• _Work task_: Could you transcribe the records below exactly, leaving out every picture?

• _Dataset entries_:
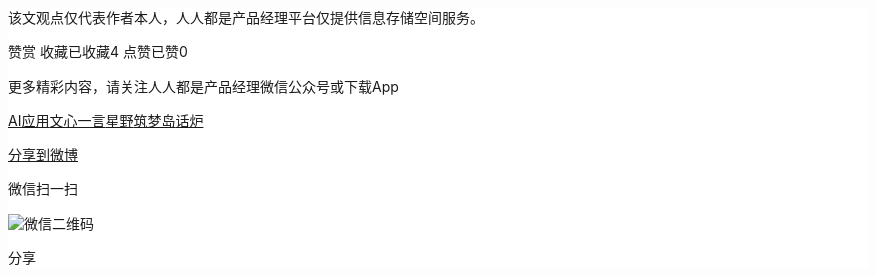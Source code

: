 该文观点仅代表作者本人，人人都是产品经理平台仅提供信息存储空间服务。

赞赏 收藏已收藏4 点赞已赞0

更多精彩内容，请关注人人都是产品经理微信公众号或下载App

[AI应用](https://www.woshipm.com/tag/ai%e5%ba%94%e7%94%a8)[文心一言](https://www.woshipm.com/tag/%e6%96%87%e5%bf%83%e4%b8%80%e8%a8%80)[星野](https://www.woshipm.com/tag/%e6%98%9f%e9%87%8e)[筑梦岛](https://www.woshipm.com/tag/%e7%ad%91%e6%a2%a6%e5%b2%9b)[话炉](https://www.woshipm.com/tag/%e8%af%9d%e7%82%89)

[分享到微博](https://service.weibo.com/share/share.php?appkey=2775287854&title=AI智能应用初探索&url=https://www.woshipm.com/evaluating/6038414.html&pic=https://image.woshipm.com/2023/04/17/44f0cbce-dcf5-11ed-8851-00163e0b5ff3.png)

微信扫一扫

![微信二维码](https://api.pwmqr.com/qrcode/create/?url=https://www.woshipm.com/evaluating/6038414.html)

分享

• _Reply to the exercise_:
Source code

: 该文观点仅代表作者本人，人人都是产品经理平台仅提供信息存储空间服务。

赞赏 收藏已收藏4 点赞已赞0

更多精彩内容，请关注人人都是产品经理微信公众号或下载App

[AI应用](https://www.woshipm.com/tag/ai%e5%ba%94%e7%94%a8)[文心一言](https://www.woshipm.com/tag/%e6%96%87%e5%bf%83%e4%b8%80%e8%a8%80)[星野](https://www.woshipm.com/tag/%e6%98%9f%e9%87%8e)[筑梦岛](https://www.woshipm.com/tag/%e7%ad%91%e6%a2%a6%e5%b2%9b)[话炉](https://www.woshipm.com/tag/%e8%af%9d%e7%82%89)

[分享到微博](https://service.weibo.com/share/share.php?appkey=2775287854&title=AI智能应用初探索&url=https://www.woshipm.com/evaluating/6038414.html&pic=https://image.woshipm.com/2023/04/17/44f0cbce-dcf5-11ed-8851-00163e0b5ff3.png)

微信扫一扫

![微信二维码](https://api.pwmqr.com/qrcode/create/?url=https://www.woshipm.com/evaluating/6038414.html)

分享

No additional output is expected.